Em comentário anterior abordamos o problema do conflito entre frigoríficos e produtores sobre rendimento de carcaça. Dissemos que esse fato se agrava quando a relação entre preço pago ao produtor e valor da arroba reconstituído com base nos preços de venda dos componentes da carcaça (traseiro, dianteiro e ponta de agulha) diminui. É a primeira reação do frigorífico para compensar a diminuição de seu lucro ou o aumento de eventuais perdas. Eventuais perdas fazem parte do risco de mercados regidos pela famosa lei da oferta e procura. É claro que nenhuma empresa opera para acumular perdas. O que deve ser ajustado é o preço pago e não o rendimento de carcaça, pois o preço é ou deveria ser resultante de negociação, seja pontual ou através de contrato, onde as partes são livres para decidir. Uma vez acertado o preço, qualquer subterfúgio, como diminuir o rendimento de carcaça, é uma atitude condenável e deveria ser caracterizado como delito (lamentavelmente alguns consideram esperteza).

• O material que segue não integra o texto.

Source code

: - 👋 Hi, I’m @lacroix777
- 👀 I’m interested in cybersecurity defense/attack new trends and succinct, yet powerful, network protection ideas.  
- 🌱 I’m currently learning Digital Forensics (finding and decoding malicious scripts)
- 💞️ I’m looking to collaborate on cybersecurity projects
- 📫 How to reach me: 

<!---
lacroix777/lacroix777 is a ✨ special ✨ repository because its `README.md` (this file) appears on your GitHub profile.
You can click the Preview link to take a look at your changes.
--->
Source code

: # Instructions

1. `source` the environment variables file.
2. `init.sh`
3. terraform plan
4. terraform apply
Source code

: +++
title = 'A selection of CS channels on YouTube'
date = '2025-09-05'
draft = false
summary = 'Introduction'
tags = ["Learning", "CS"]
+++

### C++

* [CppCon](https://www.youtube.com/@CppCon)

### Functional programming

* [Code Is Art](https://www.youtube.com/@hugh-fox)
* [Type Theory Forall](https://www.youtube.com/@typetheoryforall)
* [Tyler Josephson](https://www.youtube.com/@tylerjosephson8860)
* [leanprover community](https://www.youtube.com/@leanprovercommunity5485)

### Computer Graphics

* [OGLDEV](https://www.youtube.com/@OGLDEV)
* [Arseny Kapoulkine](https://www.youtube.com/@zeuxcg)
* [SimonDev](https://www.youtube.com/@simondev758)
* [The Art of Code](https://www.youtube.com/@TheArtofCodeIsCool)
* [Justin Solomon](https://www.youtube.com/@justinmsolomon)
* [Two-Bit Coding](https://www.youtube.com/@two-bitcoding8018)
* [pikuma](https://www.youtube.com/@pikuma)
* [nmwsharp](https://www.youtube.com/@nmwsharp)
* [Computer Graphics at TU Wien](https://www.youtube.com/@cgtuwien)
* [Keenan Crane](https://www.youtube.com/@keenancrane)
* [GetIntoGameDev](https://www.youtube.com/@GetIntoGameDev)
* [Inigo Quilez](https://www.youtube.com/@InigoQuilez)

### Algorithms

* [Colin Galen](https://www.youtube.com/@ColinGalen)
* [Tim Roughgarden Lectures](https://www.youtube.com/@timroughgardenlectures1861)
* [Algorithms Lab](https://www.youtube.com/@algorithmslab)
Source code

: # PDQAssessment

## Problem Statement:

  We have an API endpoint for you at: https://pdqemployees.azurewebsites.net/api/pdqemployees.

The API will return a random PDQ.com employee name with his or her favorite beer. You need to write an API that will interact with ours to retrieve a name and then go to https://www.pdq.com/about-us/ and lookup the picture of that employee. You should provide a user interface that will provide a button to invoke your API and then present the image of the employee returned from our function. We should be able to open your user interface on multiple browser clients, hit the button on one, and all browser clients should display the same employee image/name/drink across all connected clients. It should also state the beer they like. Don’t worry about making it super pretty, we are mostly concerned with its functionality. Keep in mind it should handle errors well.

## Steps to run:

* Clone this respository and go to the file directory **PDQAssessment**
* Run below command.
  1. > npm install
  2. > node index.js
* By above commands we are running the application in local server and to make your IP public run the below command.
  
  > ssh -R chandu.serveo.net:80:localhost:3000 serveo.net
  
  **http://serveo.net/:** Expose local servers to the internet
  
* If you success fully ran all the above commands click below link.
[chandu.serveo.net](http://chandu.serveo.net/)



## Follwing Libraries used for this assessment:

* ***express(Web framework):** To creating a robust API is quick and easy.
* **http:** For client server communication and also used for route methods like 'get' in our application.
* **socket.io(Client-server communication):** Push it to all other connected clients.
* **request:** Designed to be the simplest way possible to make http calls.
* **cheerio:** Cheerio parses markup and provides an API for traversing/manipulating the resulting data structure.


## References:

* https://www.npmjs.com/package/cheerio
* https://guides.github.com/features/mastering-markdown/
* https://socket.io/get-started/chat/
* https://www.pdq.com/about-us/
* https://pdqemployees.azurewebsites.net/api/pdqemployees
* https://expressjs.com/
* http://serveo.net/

Em mercados livres, os ajustes tendem a ocorrer espontaneamente no curto e médio prazos. No caso da cadeia da carne bovina isso parece não ocorrer ou ocorre de uma maneira precária por problemas relacionados à própria cadeia. Ao invés de procurar resolver esses problemas de maneira transparente, tomam-se atitudes que tendem a aumentar a intensidade dos conflitos. Notícias dessa semana relatam reuniões de frigoríficos para estabelecer preços limites a ser pagos ao produtor, o que caracterizaria formação de cartel que aparentemente é ilegal e passível de sofrer as penas da lei. Em mercado livre e competitivo, cada um deve pagar aquilo que tem condição de repassar. Quem paga a mais vai ou deveria sofrer as conseqüências, isto é, ser alijado do mercado. A formação de cartel caracteriza cumplicidade e desonestidade de propósitos, sendo um fator gerador de conflitos dentro de qualquer cadeia de produção.
De alguma maneira era previsível que após a superação dos surtos de aftosa, o retorno do Uruguai e da Argentina ao mercado mundial de carne bovina teria algum reflexo nos preços, tanto externos como internos, pois a oferta seria aumentada e logicamente canais de comercialização seriam explorados. Além desse aumento de oferta, a redução do consumo de carnes por problemas de hábito (carne vermelha na Quaresma e Semana Santa) ou de diminuição de renda (todas as carnes), é outro fator complicador ocorrendo justamente na época de início de safra de carne bovina. Para complicar ainda mais aconteceu a crise econômica Argentina (previsível ou não?).
Sendo previsível o que foi dito acima, porque as lideranças do setor produtivo não propuseram e exigiram das autoridades e componentes da cadeia produtiva uma política para atenuar os efeitos deletérios que já estão acontecendo. Frigoríficos parecem estar usando a importação de carne da Argentina como uma arma para reduzir os preços internos a níveis mais baixos do que seriam razoáveis. Por sua vez, entidades nacionais estão propondo aos produtores boicote à exportação e ao “Brazilian Beef”.
“Talvez” a euforia causada pelo bom desempenho do setor de carnes em 2001 tenha dificultado uma análise mais crítica e preventiva do que poderia acontecer nesse início de 2002. Os integrantes da cadeia da carne bovina precisam mostrar maturidade e tratar de fazer um pacto visando diminuir os prejuízos e eventual desestruturação da produção e comercialização de carne no Brasil.
Vamos aproveitar a crise para melhorar de fato o relacionamento entre os componentes da cadeia da carne e caminhar em direção à exploração eficiente do nosso imenso potencial de produção de carne bovina.